Congress reacted quickly and enacted a statute to exclude church-provided parsonages from the taxable income of ministers. The Treasury Department interpreted this statute to apply only to housing provided in-kind; cash housing allowances were included in income. I.T. 1694, C.B. II-l, at 79 (1923). This continued for decades until in the 1950s several ministers successfully challenged the limitation to in-kind housing.[2] Congress then enacted 26 U.S.C. § 107, which provides:
(1)the rental value of a home furnished to him as part of his compensation; or
Section 107(1) reauthorized the in-kind parsonage exemption in place since the 1920s. Section 107(2) authorized the IRS to also exempt cash allowances from ministers' taxable income.[3]

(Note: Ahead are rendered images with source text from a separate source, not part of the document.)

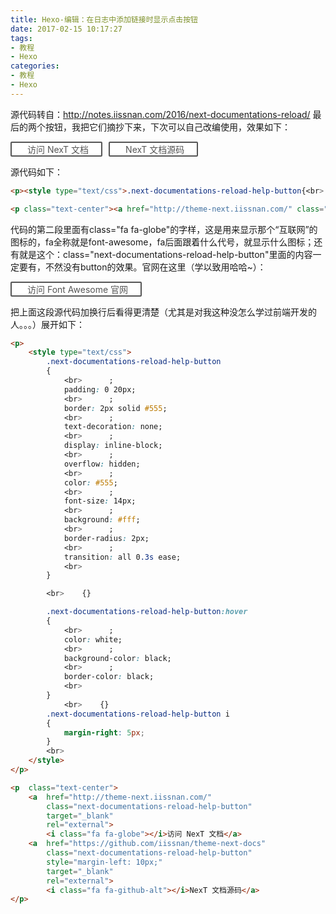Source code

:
 ```yaml
---
title: Hexo-编辑：在日志中添加链接时显示点击按钮
date: 2017-02-15 10:17:27
tags:
- 教程
- Hexo
categories:
- 教程
- Hexo
---
```


源代码转自：http://notes.iissnan.com/2016/next-documentations-reload/ 最后的两个按钮，我把它们摘抄下来，下次可以自己改编使用，效果如下：

<p><style type="text/css">.next-documentations-reload-help-button{<br>      ;padding: 0 20px;<br>      ;border: 2px solid #555;<br>      ;text-decoration: none;<br>      ;display: inline-block;<br>      ;overflow: hidden;<br>      ;color: #555;<br>      ;font-size: 14px;<br>      ;background: #fff;<br>      ;border-radius: 2px;<br>      ;transition: all 0.3s ease;<br>    }<br>    {}.next-documentations-reload-help-button:hover {<br>      ;color: white;<br>      ;background-color: black;<br>      ;border-color: black;<br>    }<br>    {}.next-documentations-reload-help-button i {margin-right: 5px;}<br></style></p>

<p class="text-center"><a href="http://theme-next.iissnan.com/" class="next-documentations-reload-help-button" target="_blank" rel="external"><i class="fa fa-globe"></i> 访问 NexT 文档</a><a href="https://github.com/iissnan/theme-next-docs" class="next-documentations-reload-help-button" style="margin-left: 10px;" target="_blank" rel="external"><i class="fa fa-github-alt"></i> NexT 文档源码</a></p>

源代码如下：

```html
<p><style type="text/css">.next-documentations-reload-help-button{<br>      ;padding: 0 20px;<br>      ;border: 2px solid #555;<br>      ;text-decoration: none;<br>      ;display: inline-block;<br>      ;overflow: hidden;<br>      ;color: #555;<br>      ;font-size: 14px;<br>      ;background: #fff;<br>      ;border-radius: 2px;<br>      ;transition: all 0.3s ease;<br>    }<br>    {}.next-documentations-reload-help-button:hover {<br>      ;color: white;<br>      ;background-color: black;<br>      ;border-color: black;<br>    }<br>    {}.next-documentations-reload-help-button i {margin-right: 5px;}<br></style></p>

<p class="text-center"><a href="http://theme-next.iissnan.com/" class="next-documentations-reload-help-button" target="_blank" rel="external"><i class="fa fa-globe"></i> 访问 NexT 文档</a><a href="https://github.com/iissnan/theme-next-docs" class="next-documentations-reload-help-button" style="margin-left: 10px;" target="_blank" rel="external"><i class="fa fa-github-alt"></i> NexT 文档源码</a>
```

代码的第二段里面有class="fa fa-globe"的字样，这是用来显示那个“互联网”的图标的，fa全称就是font-awesome，fa后面跟着什么代号，就显示什么图标；还有就是这个：class="next-documentations-reload-help-button"里面的内容一定要有，不然没有button的效果。官网在这里（学以致用哈哈~）：

<p><style type="text/css">.next-documentations-reload-help-button{<br>      ;padding: 0 20px;<br>      ;border: 2px solid #555;<br>      ;text-decoration: none;<br>      ;display: inline-block;<br>      ;overflow: hidden;<br>      ;color: #555;<br>      ;font-size: 14px;<br>      ;background: #fff;<br>      ;border-radius: 2px;<br>      ;transition: all 0.3s ease;<br>    }<br>    {}.next-documentations-reload-help-button:hover {<br>      ;color: white;<br>      ;background-color: black;<br>      ;border-color: black;<br>    }<br>    {}.next-documentations-reload-help-button i {margin-right: 5px;}<br></style></p>

<p class="text-center"><a href="http://fontawesome.dashgame.com/" class="next-documentations-reload-help-button" target="_blank" rel="external"><i class="fa fa-flag"></i> 访问 Font Awesome 官网</a></p>

把上面这段源代码加换行后看得更清楚（尤其是对我这种没怎么学过前端开发的人。。。）展开如下：

<!--more-->

```HTML
<p>
    <style type="text/css">
        .next-documentations-reload-help-button
        {
            <br>      ;
            padding: 0 20px;
            <br>      ;
            border: 2px solid #555;
            <br>      ;
            text-decoration: none;
            <br>      ;
            display: inline-block;
            <br>      ;
            overflow: hidden;
            <br>      ;
            color: #555;
            <br>      ;
            font-size: 14px;
            <br>      ;
            background: #fff;
            <br>      ;
            border-radius: 2px;
            <br>      ;
            transition: all 0.3s ease;
            <br>    
        }

        <br>    {}

        .next-documentations-reload-help-button:hover 
        {
            <br>      ;
            color: white;
            <br>      ;
            background-color: black;
            <br>      ;
            border-color: black;
            <br>    
        }
            <br>    {}
        .next-documentations-reload-help-button i 
        {
            margin-right: 5px;
        }
        <br>
    </style>
</p>

<p  class="text-center">
    <a  href="http://theme-next.iissnan.com/"
        class="next-documentations-reload-help-button"
        target="_blank" 
        rel="external">
        <i class="fa fa-globe"></i>访问 NexT 文档</a>
    <a  href="https://github.com/iissnan/theme-next-docs" 
        class="next-documentations-reload-help-button" 
        style="margin-left: 10px;" 
        target="_blank" 
        rel="external">
        <i class="fa fa-github-alt"></i>NexT 文档源码</a>
</p>
```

FFRF describes itself as a "nonprophet nonprofit" organization that "[t]akes legal action challenging entanglement of religion and government, government endorsement or promotion of religion." What Does the Foundation Do?, Freedom From Religion Foundation, https://ffrf.org/faq/item/15001-what-does-the-foundation-do (last visited March 10, 2019). Seeking to challenge both § 107(1) and § 107(2), FFRF paid its co-presidents Annie Gaylor and Dan Barker a portion of their salaries in the form of a housing allowance. FFRF also paid this housing allowance to a former president of the organization, Anne Nicol Gaylor ("Nicol Gaylor").[4] FFRF, Gaylor, Barker, and Nicol Gaylor, none of whom meet the IRS's definition of "minister," then sued the Treasury Department, claiming § 107 violates the First Amendment because it conditions a tax benefit on religious affiliation. We dismissed this challenge for lack of standing because FFRF and its employees never applied for § 107(1) or § 107(2) exemptions, so they were never denied them. Freedom From Religion Foundation, Inc. v. Lew, 773 F.3d 815, 825 (7th Cir. 2014) ("Lew").

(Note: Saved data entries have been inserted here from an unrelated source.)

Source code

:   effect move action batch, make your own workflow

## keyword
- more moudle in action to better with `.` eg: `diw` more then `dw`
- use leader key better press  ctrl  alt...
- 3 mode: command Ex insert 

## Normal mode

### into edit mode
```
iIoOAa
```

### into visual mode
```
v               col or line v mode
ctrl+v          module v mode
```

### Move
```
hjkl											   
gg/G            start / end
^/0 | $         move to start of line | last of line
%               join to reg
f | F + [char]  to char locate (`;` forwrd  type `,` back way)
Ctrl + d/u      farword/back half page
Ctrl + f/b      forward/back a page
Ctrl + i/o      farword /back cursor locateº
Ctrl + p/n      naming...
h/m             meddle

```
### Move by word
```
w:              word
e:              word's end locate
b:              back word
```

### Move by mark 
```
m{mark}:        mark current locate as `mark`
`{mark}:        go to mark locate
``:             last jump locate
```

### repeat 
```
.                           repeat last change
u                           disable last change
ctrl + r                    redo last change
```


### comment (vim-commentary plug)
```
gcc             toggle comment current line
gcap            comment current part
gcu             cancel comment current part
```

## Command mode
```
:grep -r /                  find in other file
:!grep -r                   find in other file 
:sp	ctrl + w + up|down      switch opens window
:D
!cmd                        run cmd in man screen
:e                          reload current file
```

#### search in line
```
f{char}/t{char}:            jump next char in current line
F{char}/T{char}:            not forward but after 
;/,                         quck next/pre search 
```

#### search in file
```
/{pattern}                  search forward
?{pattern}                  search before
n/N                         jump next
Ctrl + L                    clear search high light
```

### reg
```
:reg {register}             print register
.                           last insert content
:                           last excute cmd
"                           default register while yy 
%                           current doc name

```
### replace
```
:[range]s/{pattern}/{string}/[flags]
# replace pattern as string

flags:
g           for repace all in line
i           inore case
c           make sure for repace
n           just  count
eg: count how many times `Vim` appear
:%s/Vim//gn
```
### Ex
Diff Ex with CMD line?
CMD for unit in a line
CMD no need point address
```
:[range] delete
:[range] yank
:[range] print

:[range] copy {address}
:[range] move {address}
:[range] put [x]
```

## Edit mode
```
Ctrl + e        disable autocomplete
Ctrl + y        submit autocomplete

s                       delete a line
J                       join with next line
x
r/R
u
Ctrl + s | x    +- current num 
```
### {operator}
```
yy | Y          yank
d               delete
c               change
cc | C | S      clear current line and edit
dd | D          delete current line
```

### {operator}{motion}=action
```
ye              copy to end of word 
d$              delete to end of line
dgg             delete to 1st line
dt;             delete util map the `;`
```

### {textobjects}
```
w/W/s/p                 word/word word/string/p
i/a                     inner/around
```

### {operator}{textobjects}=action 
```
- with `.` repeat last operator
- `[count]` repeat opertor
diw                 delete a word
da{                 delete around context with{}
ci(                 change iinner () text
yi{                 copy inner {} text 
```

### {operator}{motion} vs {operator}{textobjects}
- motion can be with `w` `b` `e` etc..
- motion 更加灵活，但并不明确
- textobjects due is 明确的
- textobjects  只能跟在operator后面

The Treasury Department moved to dismiss FFRF's § 107(1) challenge for lack of subject matter jurisdiction. The district court granted the motion for the same reasons we articulated in Lew: FFRF's employees never claimed a § 107(1) exemption. FFRF does not appeal that ruling. Later, the district court permitted several pastors who receive housing allowances and their associated religious organizations to intervene to defend § 107(2).[5]
The Treasury Department and intervenors moved for summary judgment. The district court denied their motions and instead granted summary judgment to FFRF and its employees. The court held that FFRF and its employees had standing to challenge § 107(2), and that that statute violates the Establishment Clause of the First Amendment. Gaylor v. Mnuchin, 278 F.Supp.3d 1081, 1104 (W.D. Wis. 2017). The court held that § 107(2) violated the secular purpose prong of the test set forth in Lemon v. Kurizman, 403 U.S. 602 (1971), and ruled that the statute's true purpose was to "provide aid to a group of religious persons." Gaylor, 278 F.Supp.3d at 1099. The court rejected the argument that § 107(2) avoids excessive government entanglement with religion, because in the court's view "concerns about entanglement [do not] justify preferential treatment for religious persons." Id. The Treasury Department and the intervenors appeal.
To establish Article III standing, plaintiffs must show they have suffered "(1) a concrete and particularized 'injury in fact' (2) that is fairly traceable to the challenged action of the defendant, and that is (3) likely to be redressed by a favorable judicial decision." Lew, 773 F.3d at 819 (citing Lujan v. Defenders of Wildlife, 504 U.S. 555, 560-61 (1992)). To challenge the constitutionality of a tax provision, a plaintiff must have "personally claimed and been denied the exemption." Lew, 773 F.3d at 821.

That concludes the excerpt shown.